### [Task description]
Say how many lines in the entries contain "before", giving only the number.

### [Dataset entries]
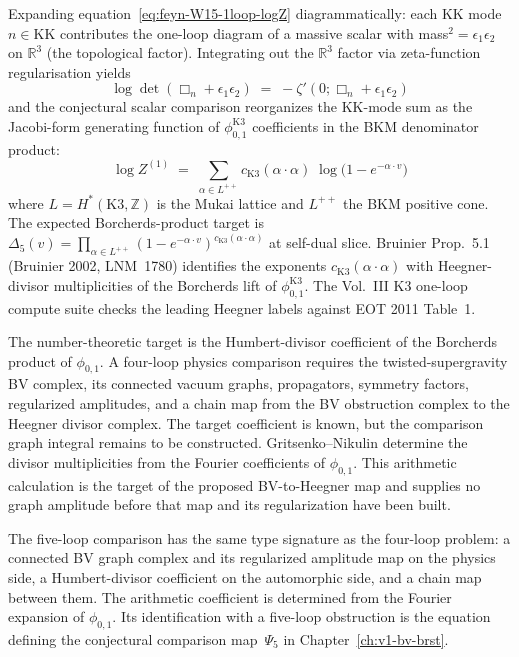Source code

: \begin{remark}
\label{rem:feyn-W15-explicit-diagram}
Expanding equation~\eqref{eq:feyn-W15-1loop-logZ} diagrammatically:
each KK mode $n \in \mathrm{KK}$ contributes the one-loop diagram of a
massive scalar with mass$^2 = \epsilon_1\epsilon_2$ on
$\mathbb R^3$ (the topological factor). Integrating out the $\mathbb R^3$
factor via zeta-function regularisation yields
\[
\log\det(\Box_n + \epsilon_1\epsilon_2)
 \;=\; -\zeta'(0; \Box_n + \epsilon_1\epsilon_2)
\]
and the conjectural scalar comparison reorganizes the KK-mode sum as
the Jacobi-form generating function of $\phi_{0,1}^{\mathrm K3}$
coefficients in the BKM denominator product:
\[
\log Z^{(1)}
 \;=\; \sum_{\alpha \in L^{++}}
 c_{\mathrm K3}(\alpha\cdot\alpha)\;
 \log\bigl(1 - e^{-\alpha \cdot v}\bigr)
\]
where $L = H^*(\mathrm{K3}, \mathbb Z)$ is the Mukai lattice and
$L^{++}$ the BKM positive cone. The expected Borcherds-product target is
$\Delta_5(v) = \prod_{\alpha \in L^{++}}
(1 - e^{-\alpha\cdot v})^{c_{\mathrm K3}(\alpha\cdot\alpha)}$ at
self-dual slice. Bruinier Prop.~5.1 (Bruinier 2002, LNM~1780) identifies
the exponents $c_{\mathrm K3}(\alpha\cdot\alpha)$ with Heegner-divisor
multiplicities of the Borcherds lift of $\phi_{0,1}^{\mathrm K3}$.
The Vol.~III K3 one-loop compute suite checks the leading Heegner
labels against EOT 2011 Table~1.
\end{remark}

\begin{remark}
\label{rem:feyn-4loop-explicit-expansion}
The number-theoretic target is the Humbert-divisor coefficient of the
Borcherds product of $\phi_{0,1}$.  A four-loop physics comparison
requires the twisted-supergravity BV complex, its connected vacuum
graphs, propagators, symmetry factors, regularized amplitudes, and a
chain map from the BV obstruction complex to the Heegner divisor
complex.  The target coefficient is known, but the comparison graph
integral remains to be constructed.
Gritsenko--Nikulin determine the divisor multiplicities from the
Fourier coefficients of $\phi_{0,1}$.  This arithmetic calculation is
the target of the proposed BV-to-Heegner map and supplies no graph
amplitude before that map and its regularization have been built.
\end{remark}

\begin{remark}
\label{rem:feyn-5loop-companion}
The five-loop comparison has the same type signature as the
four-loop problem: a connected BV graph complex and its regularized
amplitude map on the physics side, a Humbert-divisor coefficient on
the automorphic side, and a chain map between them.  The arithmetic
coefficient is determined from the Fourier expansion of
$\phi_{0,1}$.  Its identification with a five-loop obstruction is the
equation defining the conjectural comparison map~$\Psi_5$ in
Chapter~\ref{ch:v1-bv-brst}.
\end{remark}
* * *
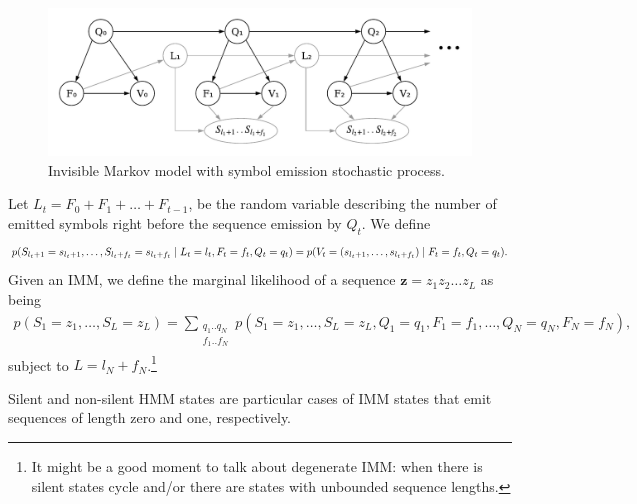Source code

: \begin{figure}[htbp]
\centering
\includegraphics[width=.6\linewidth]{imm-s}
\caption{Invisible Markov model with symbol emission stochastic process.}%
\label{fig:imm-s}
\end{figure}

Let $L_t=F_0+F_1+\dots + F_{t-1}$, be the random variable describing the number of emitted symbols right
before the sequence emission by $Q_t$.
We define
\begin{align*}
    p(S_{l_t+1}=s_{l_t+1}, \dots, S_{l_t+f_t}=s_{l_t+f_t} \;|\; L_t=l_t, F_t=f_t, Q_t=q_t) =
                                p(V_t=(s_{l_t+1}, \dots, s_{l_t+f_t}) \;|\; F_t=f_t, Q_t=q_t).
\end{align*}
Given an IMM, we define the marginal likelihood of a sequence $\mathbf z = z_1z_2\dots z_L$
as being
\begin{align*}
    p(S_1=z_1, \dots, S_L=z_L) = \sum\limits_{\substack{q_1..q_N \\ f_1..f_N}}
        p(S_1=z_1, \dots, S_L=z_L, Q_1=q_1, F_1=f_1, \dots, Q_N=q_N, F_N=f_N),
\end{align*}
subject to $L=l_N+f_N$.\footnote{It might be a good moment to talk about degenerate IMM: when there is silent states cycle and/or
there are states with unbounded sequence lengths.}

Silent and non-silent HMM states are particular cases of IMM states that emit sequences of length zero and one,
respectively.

### [Answer box]
2